* **Work required**: Gather every line below where "failed" appears.

* **Data excerpts**:
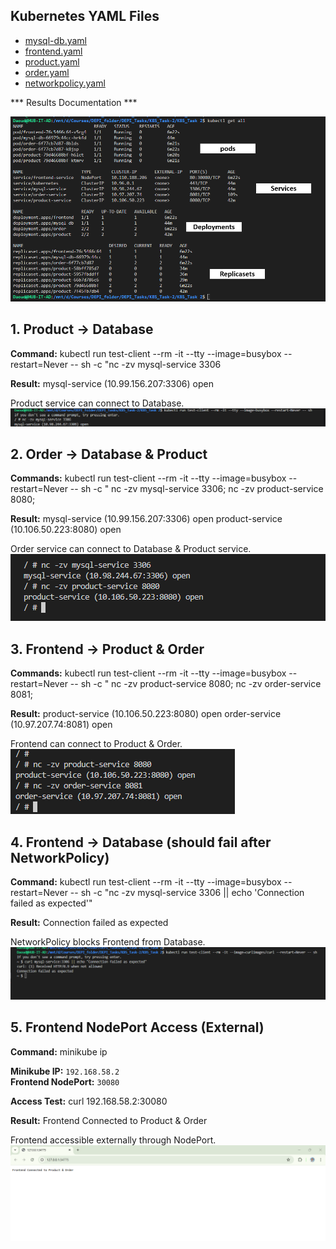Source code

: 
## Kubernetes YAML Files

- [mysql-db.yaml](./db.yml)
- [frontend.yaml](./fe.yml)
- [product.yaml](./product.yml)
- [order.yaml](./order.yml)
- [networkpolicy.yaml](./networkpolicy.yml)

*** Results Documentation ***

![Screenshot](output-of-get-all-command.png)
## 1. Product → Database

**Command:**
kubectl run test-client --rm -it --tty --image=busybox --restart=Never -- sh -c "nc -zv mysql-service 3306

**Result:**
mysql-service (10.99.156.207:3306) open

Product service can connect to Database.
![Screenshot](Product-service-can-connect-to-the-Database.png)

##### ############################################
## 2. Order → Database & Product

**Commands:**
kubectl run test-client --rm -it --tty --image=busybox --restart=Never -- sh -c "
nc -zv mysql-service 3306;
nc -zv product-service 8080;

**Result:**
mysql-service (10.99.156.207:3306) open
product-service (10.106.50.223:8080) open

Order service can connect to Database & Product service.
![Screenshot](Order-service-can-connect-to-both-the-Database-and-Product-service.png)

##### ############################################
## 3. Frontend → Product & Order

**Commands:**
kubectl run test-client --rm -it --tty --image=busybox --restart=Never -- sh -c "
nc -zv product-service 8080;
nc -zv order-service 8081;

**Result:**
product-service (10.106.50.223:8080) open
order-service (10.97.207.74:8081) open

Frontend can connect to Product & Order.
![Screenshot](Frontend-can-connect-to-the-Product-and-Order-services.png)

##### ############################################
## 4. Frontend → Database (should fail after NetworkPolicy)

**Command:**
kubectl run test-client --rm -it --tty --image=busybox --restart=Never -- sh -c "nc -zv mysql-service 3306 || echo 'Connection failed as expected'"

**Result:**
Connection failed as expected

NetworkPolicy blocks Frontend from Database.
![Screenshot](Frontend-cannot-connect-to-the-Database.png)

##### ############################################
## 5. Frontend NodePort Access (External)

**Command:**
   minikube ip

**Minikube IP:** `192.168.58.2`  
**Frontend NodePort:** `30080`

**Access Test:**
curl 192.168.58.2:30080

**Result:**
Frontend Connected to Product & Order


Frontend accessible externally through NodePort.
![Screenshot](Frontend-is-reachable-externally-through-NodePort.png)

* **Exercise response**:
kubectl run test-client --rm -it --tty --image=busybox --restart=Never -- sh -c "nc -zv mysql-service 3306 || echo 'Connection failed as expected'"
Connection failed as expected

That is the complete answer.